# WORK TO BE COMPLETED
The required output is every entry, printed exactly as written.

# Stored data

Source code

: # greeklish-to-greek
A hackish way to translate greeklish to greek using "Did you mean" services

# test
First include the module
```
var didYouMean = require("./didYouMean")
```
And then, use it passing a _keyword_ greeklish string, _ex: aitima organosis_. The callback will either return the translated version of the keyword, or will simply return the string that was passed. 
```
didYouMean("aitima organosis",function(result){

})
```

# COMPLETED EXERCISE
Source code

: # greeklish-to-greek
A hackish way to translate greeklish to greek using "Did you mean" services

# test
First include the module
```
var didYouMean = require("./didYouMean")
```
And then, use it passing a _keyword_ greeklish string, _ex: aitima organosis_. The callback will either return the translated version of the keyword, or will simply return the string that was passed. 
```
didYouMean("aitima organosis",function(result){

})
```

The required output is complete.